▸ Task to carry out: Scan the records for "front". Show the matching lines.

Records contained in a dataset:
[Start of Attachment]
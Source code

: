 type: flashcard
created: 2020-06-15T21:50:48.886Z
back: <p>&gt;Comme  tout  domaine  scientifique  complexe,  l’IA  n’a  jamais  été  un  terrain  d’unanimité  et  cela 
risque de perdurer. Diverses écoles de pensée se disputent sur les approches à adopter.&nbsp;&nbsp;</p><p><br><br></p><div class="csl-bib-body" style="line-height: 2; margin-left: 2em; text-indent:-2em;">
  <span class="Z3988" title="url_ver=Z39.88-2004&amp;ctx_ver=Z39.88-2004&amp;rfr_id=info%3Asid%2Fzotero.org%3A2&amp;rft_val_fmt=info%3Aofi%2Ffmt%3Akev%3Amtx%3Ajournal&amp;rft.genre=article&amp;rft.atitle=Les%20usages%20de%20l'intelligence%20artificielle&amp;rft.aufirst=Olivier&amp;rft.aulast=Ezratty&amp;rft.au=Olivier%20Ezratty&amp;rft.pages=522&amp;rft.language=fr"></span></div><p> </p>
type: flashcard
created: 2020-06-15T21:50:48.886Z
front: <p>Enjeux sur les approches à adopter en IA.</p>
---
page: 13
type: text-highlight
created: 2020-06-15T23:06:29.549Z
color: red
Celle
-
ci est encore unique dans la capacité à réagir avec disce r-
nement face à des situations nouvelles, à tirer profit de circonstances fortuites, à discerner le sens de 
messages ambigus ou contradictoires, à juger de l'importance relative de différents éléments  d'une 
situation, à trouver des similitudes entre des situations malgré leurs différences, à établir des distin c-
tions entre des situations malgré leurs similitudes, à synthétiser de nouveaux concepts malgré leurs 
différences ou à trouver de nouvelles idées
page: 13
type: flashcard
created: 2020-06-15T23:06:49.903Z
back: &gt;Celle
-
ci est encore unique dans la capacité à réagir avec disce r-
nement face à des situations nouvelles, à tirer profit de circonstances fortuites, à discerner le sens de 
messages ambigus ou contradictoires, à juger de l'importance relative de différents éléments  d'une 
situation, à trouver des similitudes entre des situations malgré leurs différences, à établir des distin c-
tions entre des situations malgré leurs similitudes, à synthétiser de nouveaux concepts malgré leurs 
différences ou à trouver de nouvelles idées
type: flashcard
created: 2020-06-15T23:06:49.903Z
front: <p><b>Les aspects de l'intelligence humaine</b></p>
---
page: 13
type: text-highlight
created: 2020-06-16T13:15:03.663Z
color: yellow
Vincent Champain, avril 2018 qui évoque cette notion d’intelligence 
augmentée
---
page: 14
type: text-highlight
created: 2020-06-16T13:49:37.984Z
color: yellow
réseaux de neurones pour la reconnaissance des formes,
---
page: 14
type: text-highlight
[End of Attachment]
▸ Solution below:
front: <p>Enjeux sur les approches à adopter en IA.</p>
front: <p><b>Les aspects de l'intelligence humaine</b></p>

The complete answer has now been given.